Romney Tells Iowans He’ll ‘Be Here Again and Again’
ABC News’ Emily Friedman and Amy Bingham report:
SIOUX CITY, Iowa – It has been more than two months since Mitt Romney made an appearance in Iowa, and at his first stop in the Hawkeye State since August, Iowans were eager to find out just how committed the GOP presidential front-runner was to the first-in-the-nation caucus state.
After a student asked Romney if he planned to start making Iowa a priority in his campaign, the former Massachusetts governor was quick to dispel any doubts.
“Yes,” Romney responded emphatically at a Sioux City town hall today, to which the audience chuckled.
“I want to get the support of Iowa,” he continued, noting that this was not his first trip to the state and that he would “be here again and again.”
“I want to become the president of the United States,” Romney said. “You guys have a big say. Iowa comes first. You have an enormous say in who will be the next president of the United States.”
Romney spent most of the 40-mintue town hall blasting President Obama for going out on the campaign trail instead of staying in Washington to fix the economy. Obama spent the past three days on an American Jobs Act bus tour .
“Leadership is hard,” Romney told the gathering of about 150 people. “Reaching across the aisle with people who disagree with you and finding common ground is tough. He hasn’t been able to do with that. He likes campaigning. That’s what he’s been doing. We didn’t elect him to campaign. We elected him to lead, and we need that leadership. ”
While Romney reserved most of his criticism for the current president , he did not miss an opportunity to hit back at his GOP rival Rick Perry. Although he did not mention Perry by name, Romney launched a veiled attack at the Texas governor, accusing him of creating a “magnet” for illegal immigration by signing a bill that grants in-state tuition rates to illegal immigrants.
“Texas was the first state to pass the Dream Act,” Romney said, referring to the law targeted at certain undocumented children who entered the U.S. before the age of 16, which Perry signed in 2001. “I vetoed that bill.”
Turning to social issues, Romney said he would not support a constitutional amendment stating that life began at conception, which would effectively ban birth control.

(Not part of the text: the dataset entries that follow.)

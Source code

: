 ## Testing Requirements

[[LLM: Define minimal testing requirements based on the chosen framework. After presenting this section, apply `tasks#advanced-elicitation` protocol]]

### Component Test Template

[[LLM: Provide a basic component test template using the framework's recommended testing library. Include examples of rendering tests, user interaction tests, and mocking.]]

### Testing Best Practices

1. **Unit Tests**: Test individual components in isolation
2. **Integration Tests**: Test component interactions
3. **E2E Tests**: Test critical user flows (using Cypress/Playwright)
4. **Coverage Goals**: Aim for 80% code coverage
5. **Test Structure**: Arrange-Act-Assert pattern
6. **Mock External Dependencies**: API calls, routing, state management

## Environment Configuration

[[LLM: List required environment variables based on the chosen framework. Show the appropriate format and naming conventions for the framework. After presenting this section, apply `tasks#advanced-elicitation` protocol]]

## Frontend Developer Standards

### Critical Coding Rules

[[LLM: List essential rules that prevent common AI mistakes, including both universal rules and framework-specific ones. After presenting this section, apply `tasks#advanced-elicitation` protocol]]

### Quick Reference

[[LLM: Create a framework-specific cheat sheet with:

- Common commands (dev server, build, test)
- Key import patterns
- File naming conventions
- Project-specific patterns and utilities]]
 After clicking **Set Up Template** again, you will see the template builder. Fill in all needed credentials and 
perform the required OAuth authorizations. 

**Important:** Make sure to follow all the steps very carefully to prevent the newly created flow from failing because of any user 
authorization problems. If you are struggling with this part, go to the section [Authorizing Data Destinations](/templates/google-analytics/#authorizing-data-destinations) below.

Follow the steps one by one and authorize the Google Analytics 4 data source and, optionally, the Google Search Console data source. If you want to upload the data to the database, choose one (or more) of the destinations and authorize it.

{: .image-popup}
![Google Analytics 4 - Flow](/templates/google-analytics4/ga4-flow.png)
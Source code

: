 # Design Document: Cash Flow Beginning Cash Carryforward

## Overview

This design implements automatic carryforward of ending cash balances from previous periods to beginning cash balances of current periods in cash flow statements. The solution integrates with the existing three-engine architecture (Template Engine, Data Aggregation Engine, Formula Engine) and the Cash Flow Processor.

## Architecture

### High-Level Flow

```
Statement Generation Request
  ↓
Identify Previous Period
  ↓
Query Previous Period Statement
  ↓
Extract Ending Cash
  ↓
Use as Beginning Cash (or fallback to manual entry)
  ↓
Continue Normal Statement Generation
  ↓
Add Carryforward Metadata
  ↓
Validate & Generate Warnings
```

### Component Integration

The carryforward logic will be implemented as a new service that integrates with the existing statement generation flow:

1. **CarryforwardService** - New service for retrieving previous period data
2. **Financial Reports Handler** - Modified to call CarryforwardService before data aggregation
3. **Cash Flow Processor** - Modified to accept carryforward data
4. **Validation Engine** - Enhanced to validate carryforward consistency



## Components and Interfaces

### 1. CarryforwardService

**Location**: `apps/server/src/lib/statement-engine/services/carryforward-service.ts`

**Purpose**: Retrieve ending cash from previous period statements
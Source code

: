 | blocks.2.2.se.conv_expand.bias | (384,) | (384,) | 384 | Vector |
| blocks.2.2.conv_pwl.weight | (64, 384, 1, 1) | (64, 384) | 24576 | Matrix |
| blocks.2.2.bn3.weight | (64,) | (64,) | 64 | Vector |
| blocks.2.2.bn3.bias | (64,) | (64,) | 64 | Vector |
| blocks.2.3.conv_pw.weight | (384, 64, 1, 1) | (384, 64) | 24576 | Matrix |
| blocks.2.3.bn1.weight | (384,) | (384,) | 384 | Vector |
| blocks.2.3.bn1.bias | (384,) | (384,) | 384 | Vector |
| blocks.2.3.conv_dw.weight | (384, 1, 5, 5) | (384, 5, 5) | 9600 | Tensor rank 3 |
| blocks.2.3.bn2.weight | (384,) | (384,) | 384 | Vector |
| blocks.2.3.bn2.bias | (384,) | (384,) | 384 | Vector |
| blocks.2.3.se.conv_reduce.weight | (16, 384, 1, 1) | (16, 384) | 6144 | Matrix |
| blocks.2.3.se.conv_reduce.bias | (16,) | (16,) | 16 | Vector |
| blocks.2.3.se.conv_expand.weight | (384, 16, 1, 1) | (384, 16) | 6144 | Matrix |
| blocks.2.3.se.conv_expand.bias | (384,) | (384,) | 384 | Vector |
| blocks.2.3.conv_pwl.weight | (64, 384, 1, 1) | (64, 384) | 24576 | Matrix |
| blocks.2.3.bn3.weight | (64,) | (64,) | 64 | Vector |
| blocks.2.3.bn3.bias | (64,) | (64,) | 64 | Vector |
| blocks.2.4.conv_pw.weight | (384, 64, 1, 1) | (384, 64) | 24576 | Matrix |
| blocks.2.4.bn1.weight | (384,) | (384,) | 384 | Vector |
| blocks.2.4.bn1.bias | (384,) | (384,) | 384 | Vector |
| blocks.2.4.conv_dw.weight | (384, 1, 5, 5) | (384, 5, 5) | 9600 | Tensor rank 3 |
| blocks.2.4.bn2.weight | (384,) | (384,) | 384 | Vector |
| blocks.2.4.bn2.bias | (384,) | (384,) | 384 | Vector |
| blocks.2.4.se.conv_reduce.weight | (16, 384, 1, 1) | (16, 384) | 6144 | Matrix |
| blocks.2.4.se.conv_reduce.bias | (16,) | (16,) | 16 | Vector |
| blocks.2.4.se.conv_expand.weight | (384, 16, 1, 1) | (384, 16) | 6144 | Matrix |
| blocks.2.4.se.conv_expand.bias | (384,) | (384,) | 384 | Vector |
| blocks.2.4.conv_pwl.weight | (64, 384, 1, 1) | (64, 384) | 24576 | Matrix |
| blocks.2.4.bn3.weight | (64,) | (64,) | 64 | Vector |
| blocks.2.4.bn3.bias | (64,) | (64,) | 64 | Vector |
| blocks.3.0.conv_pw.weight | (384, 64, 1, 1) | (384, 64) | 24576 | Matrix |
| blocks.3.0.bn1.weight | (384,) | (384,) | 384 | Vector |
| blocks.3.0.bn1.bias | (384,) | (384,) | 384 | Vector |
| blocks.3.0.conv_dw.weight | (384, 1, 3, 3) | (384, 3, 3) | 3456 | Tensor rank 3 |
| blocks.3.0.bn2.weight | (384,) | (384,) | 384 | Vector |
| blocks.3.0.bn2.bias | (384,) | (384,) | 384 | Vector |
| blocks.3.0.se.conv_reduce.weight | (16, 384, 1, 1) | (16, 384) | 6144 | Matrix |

Although Romney said he agreed that “life beings and conception, birth control prevents conception,” he said abortion laws should be left up to the states, not decided by the federal government or the Supreme Court.
“I’m not campaigning for an amendment of some kind,” he said. “I’m campaigning for justices that will follow the Constitution and return the right to the state.”
Despite his tough rhetoric toward Perry, Romney had much kinder words for another of his Republican opponents. When a supporter asked how he felt about Herman Cain , Romney said, “Yeah, that’s a good guy.”
“What about a Romney-Cain ticket?” the supporter asked. Romney did not respond.
The GOP front-runner also declined to comment on whether Obama deserved any credit for the capture and killing of Libyan dictator Moammar Gadhafi, whose death was confirmed this morning.